KKTC’yi aç desen açamaz…

Kuzey Kıbrıs Türkiye Cumhuriyeti der!

GKRY’yi aç desen hiç açamaz…

İkisini de kendisi uydurdu. Kendisinin uydurduğu saçmalığın ne olduğunu dahi bilmiyor!

KKTC’yi kendisi kurdu…

KKTC’nin anayasasını büyük Türk aydını Mümtaz Soysal yazdı. Bu yüzden KKTC’nin egemenliği 10. ve 90. Maddelerle Türkiye’ye devredilmiştir…

GKRY, KKTC, allem gallem mandıra!

Bugün Doğu Akdeniz’de yaşadığımız krizin birinci nedeni bu GKRY saçmalığıdır…

Daha açılımını bilmedikleri “Münhasır ekonomik şeysi” ya da “Güvenli bölge” kısaltması zannettikleri GKRY’nin aslında Kıbrıs Cumhuriyeti olduğunu anlamalarının mümkünü yok…

Var olan Kıbrıs Cumhuriyeti’ne GKRY diyerek yok sayıyorlar…

Olmayan KKTC’ye de varmış gibi yapıyorlar…

Sonra da Doğu Akdeniz’deki haklarımız…

Kıbrıs 1982’de Uluslararası Deniz Hukuku Sözleşmesi’ni imzaladı.
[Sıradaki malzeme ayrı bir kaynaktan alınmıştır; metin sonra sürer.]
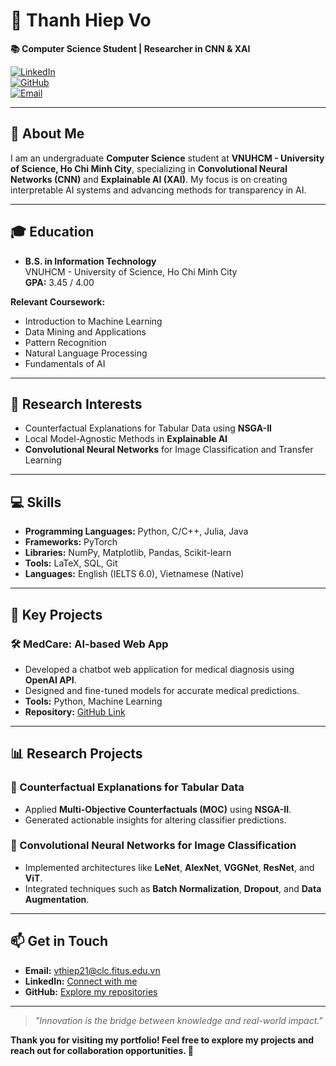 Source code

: # 👋 Thanh Hiep Vo  
**📚 Computer Science Student | Researcher in CNN & XAI**  

[![LinkedIn](https://img.shields.io/badge/LinkedIn-Connect-blue?style=flat&logo=linkedin)](https://www.linkedin.com/in/yourprofile)  
[![GitHub](https://img.shields.io/badge/GitHub-Portfolio-black?style=flat&logo=github)](https://github.com/yourusername)  
[![Email](https://img.shields.io/badge/Email-Contact-red?style=flat&logo=gmail)](mailto:vthiep21@clc.fitus.edu.vn)  

---

## 📝 About Me  
I am an undergraduate **Computer Science** student at **VNUHCM - University of Science, Ho Chi Minh City**, specializing in **Convolutional Neural Networks (CNN)** and **Explainable AI (XAI)**. My focus is on creating interpretable AI systems and advancing methods for transparency in AI.

---

## 🎓 Education  
- **B.S. in Information Technology**  
  VNUHCM - University of Science, Ho Chi Minh City  
  **GPA:** 3.45 / 4.00  

**Relevant Coursework:**  
- Introduction to Machine Learning  
- Data Mining and Applications  
- Pattern Recognition  
- Natural Language Processing  
- Fundamentals of AI  

---

## 🔬 Research Interests  
- Counterfactual Explanations for Tabular Data using **NSGA-II**  
- Local Model-Agnostic Methods in **Explainable AI**  
- **Convolutional Neural Networks** for Image Classification and Transfer Learning  

---

## 💻 Skills  
- **Programming Languages:** Python, C/C++, Julia, Java  
- **Frameworks:** PyTorch  
- **Libraries:** NumPy, Matplotlib, Pandas, Scikit-learn  
- **Tools:** LaTeX, SQL, Git  
- **Languages:** English (IELTS 6.0), Vietnamese (Native)  

---

## 🚀 Key Projects  

### 🛠️ MedCare: AI-based Web App  
- Developed a chatbot web application for medical diagnosis using **OpenAI API**.  
- Designed and fine-tuned models for accurate medical predictions.  
- **Tools:** Python, Machine Learning  
- **Repository:** [GitHub Link](https://github.com/yourusername/medcare)  

---

## 📊 Research Projects  

### 🧠 Counterfactual Explanations for Tabular Data  
- Applied **Multi-Objective Counterfactuals (MOC)** using **NSGA-II**.  
- Generated actionable insights for altering classifier predictions.  

### 📸 Convolutional Neural Networks for Image Classification  
- Implemented architectures like **LeNet**, **AlexNet**, **VGGNet**, **ResNet**, and **ViT**.  
- Integrated techniques such as **Batch Normalization**, **Dropout**, and **Data Augmentation**.  

---

## 📫 Get in Touch  
- **Email:** [vthiep21@clc.fitus.edu.vn](mailto:vthiep21@clc.fitus.edu.vn)  
- **LinkedIn:** [Connect with me](https://www.linkedin.com/in/yourprofile)  
- **GitHub:** [Explore my repositories](https://github.com/yourusername)  

---

> *"Innovation is the bridge between knowledge and real-world impact."*  

**Thank you for visiting my portfolio! Feel free to explore my projects and reach out for collaboration opportunities. 🚀**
“Tek taraflı olarak ilan edilen Münhasır Ekonomik Bölge” dedikleri havzasını ilan etti. Zaten bütün Münhasır Ekonomik Bölgeler tek taraflı ilan edilir. Daha sonra muhataplarla müzakere edilir…

İlan ettikten sonra 2003 Mısır, 2007 Lübnan ve 2010 İsrail ile anlaşmalar imzalayarak Münhasır Ekonomik Bölgesi’ni sınırlandırdı…

Mesela TAK bültenlerinde, Anadolu Ajansı’nda veya başka Türkçe haber kaynaklarında “Tek taraflı ilan edilen” diye yazılır.

Zaten münhasır bölgeler tek taraflı ilan edilir önce; sonra müzakere edilir muhataplarla…

Ama Türk ajansların kastettikleri “Kıbrıslı Türkleri dışlayarak”tır aslında. Mustafa Akıncı da 5 sene aynısını söyledi; “tek taraflı gasp”…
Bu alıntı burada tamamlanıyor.